*** Block opens ***

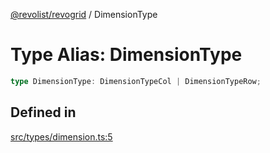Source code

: [@revolist/revogrid](README.md) / DimensionType

# Type Alias: DimensionType

```ts
type DimensionType: DimensionTypeCol | DimensionTypeRow;
```

## Defined in

[src/types/dimension.ts:5](https://github.com/revolist/revogrid/blob/5b9d5acc12b1e8b58b94bf47dcbc001b6b394655/src/types/dimension.ts#L5)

*** Block closes ***

Tally the lines of the data that contain the word "revogrid", and give only that tally.

2